- _Your task_
Locate the line that contains "the beginning, we" in the entries below, then repeat it and every following line through the line that contains "200 input blocks.", exactly, and no others.

- _Dataset excerpts_

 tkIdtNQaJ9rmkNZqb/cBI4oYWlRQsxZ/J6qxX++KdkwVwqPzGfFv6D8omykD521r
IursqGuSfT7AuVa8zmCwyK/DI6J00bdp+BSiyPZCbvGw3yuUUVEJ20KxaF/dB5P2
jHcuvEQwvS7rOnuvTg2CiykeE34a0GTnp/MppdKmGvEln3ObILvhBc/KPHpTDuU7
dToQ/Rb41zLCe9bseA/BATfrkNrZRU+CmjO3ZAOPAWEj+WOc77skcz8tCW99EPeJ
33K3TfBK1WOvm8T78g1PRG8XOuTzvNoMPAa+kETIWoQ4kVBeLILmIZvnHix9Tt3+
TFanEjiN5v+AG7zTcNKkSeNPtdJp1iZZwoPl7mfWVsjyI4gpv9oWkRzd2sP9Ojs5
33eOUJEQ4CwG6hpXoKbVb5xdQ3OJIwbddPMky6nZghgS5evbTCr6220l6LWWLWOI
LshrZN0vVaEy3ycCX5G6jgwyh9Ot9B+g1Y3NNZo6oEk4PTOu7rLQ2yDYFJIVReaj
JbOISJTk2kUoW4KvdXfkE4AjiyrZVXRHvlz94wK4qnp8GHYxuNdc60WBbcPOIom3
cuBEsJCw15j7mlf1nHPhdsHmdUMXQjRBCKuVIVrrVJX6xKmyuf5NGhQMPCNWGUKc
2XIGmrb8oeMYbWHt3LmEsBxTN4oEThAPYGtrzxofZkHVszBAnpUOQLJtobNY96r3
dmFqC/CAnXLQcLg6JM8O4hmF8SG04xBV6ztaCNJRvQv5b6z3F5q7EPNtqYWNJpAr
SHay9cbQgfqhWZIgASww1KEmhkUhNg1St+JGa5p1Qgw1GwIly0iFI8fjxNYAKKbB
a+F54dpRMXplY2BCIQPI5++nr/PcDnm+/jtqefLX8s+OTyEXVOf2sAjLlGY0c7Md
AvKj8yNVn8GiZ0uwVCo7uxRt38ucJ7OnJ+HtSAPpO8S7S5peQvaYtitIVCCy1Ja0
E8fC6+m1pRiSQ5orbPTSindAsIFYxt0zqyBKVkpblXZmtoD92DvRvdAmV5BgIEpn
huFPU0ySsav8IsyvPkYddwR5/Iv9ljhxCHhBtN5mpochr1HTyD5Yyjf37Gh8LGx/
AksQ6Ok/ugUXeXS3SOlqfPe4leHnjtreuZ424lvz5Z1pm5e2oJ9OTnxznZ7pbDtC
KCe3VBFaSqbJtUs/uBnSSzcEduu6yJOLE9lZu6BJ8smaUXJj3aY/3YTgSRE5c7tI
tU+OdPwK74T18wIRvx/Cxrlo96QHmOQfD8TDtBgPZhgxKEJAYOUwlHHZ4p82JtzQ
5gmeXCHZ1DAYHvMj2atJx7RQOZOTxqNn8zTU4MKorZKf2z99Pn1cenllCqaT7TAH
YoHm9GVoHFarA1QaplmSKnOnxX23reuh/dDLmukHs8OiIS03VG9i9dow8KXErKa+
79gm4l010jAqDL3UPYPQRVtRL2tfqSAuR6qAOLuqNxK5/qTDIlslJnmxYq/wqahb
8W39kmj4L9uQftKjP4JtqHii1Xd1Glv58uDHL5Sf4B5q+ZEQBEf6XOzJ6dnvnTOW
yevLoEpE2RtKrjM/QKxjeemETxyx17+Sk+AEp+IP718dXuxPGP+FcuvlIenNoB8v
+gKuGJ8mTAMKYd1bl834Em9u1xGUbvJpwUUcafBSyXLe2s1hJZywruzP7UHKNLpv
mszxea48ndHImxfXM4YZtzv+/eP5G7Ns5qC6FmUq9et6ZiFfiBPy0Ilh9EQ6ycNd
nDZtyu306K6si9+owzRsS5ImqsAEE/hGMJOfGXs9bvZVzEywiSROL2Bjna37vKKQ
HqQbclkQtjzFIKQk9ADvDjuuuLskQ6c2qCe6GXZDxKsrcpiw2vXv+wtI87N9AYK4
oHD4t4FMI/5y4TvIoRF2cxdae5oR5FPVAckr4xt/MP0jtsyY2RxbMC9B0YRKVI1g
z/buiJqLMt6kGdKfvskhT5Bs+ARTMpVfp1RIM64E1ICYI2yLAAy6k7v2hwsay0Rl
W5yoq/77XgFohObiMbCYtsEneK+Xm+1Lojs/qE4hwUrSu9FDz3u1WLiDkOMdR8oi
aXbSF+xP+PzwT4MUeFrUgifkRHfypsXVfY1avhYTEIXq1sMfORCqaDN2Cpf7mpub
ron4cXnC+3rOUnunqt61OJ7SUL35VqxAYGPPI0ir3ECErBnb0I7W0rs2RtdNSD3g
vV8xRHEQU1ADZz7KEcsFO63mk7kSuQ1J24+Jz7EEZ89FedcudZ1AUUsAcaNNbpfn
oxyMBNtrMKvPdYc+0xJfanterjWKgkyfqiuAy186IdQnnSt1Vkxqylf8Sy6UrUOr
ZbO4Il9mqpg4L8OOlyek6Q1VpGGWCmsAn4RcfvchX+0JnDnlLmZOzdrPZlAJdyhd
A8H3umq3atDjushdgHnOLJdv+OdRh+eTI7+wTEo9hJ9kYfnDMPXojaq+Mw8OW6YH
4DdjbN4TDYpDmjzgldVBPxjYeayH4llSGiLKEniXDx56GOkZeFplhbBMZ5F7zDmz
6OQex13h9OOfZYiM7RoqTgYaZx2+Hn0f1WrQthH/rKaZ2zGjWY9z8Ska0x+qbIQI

==

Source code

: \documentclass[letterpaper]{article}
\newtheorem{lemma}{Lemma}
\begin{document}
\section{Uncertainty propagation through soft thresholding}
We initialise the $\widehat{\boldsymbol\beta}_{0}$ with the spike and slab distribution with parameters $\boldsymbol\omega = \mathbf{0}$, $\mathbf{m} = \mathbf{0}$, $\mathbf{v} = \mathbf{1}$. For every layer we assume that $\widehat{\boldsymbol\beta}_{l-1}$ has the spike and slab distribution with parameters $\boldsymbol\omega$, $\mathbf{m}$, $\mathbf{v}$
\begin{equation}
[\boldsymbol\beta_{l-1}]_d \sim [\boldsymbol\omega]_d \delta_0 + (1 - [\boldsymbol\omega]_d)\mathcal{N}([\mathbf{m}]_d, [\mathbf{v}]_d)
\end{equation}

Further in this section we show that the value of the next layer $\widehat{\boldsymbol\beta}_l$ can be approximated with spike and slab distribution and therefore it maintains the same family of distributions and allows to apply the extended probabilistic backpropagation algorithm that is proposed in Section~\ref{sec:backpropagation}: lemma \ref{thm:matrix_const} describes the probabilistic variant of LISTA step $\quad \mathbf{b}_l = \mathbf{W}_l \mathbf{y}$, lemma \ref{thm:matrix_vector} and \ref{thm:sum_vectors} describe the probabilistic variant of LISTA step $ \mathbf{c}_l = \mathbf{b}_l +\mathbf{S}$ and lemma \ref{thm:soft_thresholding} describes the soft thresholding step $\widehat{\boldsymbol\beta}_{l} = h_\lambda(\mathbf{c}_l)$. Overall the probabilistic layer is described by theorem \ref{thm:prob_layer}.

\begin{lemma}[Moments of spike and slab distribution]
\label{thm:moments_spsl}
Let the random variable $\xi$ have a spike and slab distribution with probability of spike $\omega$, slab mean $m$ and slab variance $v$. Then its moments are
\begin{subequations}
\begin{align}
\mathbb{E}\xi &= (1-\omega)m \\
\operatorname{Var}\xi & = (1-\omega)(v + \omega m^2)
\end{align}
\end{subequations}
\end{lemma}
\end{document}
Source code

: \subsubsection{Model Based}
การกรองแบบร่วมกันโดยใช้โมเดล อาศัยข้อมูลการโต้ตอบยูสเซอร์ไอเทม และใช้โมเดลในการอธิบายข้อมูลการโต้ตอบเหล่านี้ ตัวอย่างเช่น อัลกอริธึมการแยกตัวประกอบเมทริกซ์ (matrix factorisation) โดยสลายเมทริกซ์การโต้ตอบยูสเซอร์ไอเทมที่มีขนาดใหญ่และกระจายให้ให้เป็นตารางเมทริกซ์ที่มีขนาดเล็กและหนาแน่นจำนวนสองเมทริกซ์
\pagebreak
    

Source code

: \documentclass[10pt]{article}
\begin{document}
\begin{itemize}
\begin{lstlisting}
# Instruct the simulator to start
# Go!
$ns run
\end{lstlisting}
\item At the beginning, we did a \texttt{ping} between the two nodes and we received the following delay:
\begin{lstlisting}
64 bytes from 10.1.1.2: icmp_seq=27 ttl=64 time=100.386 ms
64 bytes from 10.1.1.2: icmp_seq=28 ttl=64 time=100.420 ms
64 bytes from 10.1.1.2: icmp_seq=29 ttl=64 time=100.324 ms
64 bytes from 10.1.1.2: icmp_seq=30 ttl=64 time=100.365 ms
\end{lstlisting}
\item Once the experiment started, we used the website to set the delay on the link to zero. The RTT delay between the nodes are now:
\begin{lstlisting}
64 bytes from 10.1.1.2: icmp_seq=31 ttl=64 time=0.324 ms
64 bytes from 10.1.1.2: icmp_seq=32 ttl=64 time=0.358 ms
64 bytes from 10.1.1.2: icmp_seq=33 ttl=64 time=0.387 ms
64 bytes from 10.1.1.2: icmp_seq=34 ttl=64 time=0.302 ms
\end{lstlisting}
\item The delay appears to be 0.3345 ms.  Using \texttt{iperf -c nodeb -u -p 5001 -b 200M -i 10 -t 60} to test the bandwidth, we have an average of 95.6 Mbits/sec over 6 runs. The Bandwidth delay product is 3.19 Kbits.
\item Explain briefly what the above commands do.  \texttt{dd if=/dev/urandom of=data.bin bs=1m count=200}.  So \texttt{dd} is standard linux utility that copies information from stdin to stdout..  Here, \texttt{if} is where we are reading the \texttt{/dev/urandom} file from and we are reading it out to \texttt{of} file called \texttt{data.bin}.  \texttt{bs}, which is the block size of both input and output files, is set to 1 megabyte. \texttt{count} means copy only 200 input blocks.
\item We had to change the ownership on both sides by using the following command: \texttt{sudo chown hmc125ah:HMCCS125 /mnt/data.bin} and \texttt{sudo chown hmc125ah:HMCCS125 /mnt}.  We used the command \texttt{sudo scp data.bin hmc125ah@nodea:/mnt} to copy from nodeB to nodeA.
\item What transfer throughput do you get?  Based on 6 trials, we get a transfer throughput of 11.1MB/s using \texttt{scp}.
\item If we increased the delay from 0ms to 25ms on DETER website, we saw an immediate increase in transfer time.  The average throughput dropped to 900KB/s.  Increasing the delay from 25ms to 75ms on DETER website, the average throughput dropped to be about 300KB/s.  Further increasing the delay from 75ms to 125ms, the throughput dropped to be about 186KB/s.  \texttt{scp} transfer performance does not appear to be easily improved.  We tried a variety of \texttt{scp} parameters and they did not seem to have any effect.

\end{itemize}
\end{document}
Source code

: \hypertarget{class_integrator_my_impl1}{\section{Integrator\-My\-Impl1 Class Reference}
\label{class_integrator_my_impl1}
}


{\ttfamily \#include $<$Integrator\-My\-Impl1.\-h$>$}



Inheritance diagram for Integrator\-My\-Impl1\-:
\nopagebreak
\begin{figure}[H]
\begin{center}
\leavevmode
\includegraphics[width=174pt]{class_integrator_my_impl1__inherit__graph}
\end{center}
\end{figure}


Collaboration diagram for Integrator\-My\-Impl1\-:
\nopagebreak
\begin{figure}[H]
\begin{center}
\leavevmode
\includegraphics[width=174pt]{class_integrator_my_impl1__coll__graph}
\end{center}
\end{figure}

...

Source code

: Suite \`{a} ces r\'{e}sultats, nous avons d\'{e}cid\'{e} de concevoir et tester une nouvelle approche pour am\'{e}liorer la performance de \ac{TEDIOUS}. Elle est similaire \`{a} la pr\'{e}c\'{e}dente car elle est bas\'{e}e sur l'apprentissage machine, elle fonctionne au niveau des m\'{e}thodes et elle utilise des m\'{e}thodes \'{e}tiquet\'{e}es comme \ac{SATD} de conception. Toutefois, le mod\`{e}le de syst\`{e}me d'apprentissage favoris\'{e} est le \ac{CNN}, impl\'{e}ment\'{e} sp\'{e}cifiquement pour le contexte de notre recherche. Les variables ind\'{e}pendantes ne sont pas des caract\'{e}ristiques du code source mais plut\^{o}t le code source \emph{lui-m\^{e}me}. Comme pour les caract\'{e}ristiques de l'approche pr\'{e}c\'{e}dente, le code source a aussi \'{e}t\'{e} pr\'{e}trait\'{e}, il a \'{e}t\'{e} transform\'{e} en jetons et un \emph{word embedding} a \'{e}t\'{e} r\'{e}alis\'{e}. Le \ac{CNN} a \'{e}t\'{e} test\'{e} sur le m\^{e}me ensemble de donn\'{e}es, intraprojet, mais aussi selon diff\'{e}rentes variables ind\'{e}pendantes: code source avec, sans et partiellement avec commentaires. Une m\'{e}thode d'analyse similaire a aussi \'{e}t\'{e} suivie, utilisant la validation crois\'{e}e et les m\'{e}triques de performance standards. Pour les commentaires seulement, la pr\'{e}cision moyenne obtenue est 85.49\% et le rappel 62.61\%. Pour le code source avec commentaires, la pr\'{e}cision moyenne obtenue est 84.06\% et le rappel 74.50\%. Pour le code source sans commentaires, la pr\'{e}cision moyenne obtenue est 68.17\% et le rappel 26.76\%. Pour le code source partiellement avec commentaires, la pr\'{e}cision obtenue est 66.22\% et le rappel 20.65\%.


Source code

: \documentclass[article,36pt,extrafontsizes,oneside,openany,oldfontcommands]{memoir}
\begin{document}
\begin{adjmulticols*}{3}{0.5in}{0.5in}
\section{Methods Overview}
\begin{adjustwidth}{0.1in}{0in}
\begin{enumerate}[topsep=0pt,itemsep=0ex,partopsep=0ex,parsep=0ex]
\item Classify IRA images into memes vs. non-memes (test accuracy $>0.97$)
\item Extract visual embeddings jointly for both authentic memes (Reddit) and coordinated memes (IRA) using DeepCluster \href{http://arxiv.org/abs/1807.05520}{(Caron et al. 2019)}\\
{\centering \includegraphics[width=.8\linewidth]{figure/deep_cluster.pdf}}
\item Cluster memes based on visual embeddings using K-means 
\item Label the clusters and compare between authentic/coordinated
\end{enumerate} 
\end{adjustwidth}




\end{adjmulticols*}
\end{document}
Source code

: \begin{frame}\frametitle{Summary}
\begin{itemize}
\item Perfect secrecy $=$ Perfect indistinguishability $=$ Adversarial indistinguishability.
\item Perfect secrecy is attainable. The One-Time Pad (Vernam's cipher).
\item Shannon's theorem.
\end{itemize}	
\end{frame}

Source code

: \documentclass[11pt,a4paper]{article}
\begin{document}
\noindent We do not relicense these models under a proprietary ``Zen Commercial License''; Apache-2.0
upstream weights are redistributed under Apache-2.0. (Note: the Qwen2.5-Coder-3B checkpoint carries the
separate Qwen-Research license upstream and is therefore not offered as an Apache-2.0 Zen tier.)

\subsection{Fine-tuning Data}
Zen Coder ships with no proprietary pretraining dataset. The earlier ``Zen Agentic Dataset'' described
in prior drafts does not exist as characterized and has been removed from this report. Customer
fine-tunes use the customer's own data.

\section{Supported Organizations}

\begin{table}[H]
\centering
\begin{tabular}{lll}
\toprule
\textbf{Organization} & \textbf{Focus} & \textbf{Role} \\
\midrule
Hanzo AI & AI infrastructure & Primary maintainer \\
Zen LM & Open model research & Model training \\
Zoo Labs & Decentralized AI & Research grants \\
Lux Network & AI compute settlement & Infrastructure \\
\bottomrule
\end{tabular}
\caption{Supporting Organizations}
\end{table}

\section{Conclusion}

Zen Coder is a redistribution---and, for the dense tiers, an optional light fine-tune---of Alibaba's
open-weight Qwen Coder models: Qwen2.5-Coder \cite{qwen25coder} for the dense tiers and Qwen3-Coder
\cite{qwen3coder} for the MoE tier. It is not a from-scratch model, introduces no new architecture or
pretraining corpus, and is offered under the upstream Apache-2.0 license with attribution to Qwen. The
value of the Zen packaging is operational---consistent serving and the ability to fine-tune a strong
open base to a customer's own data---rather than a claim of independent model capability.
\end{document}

- _Answer section_
\item At the beginning, we did a \texttt{ping} between the two nodes and we received the following delay:
\begin{lstlisting}
64 bytes from 10.1.1.2: icmp_seq=27 ttl=64 time=100.386 ms
64 bytes from 10.1.1.2: icmp_seq=28 ttl=64 time=100.420 ms
64 bytes from 10.1.1.2: icmp_seq=29 ttl=64 time=100.324 ms
64 bytes from 10.1.1.2: icmp_seq=30 ttl=64 time=100.365 ms
\end{lstlisting}
\item Once the experiment started, we used the website to set the delay on the link to zero. The RTT delay between the nodes are now:
\begin{lstlisting}
64 bytes from 10.1.1.2: icmp_seq=31 ttl=64 time=0.324 ms
64 bytes from 10.1.1.2: icmp_seq=32 ttl=64 time=0.358 ms
64 bytes from 10.1.1.2: icmp_seq=33 ttl=64 time=0.387 ms
64 bytes from 10.1.1.2: icmp_seq=34 ttl=64 time=0.302 ms
\end{lstlisting}
\item The delay appears to be 0.3345 ms.  Using \texttt{iperf -c nodeb -u -p 5001 -b 200M -i 10 -t 60} to test the bandwidth, we have an average of 95.6 Mbits/sec over 6 runs. The Bandwidth delay product is 3.19 Kbits.
\item Explain briefly what the above commands do.  \texttt{dd if=/dev/urandom of=data.bin bs=1m count=200}.  So \texttt{dd} is standard linux utility that copies information from stdin to stdout..  Here, \texttt{if} is where we are reading the \texttt{/dev/urandom} file from and we are reading it out to \texttt{of} file called \texttt{data.bin}.  \texttt{bs}, which is the block size of both input and output files, is set to 1 megabyte. \texttt{count} means copy only 200 input blocks.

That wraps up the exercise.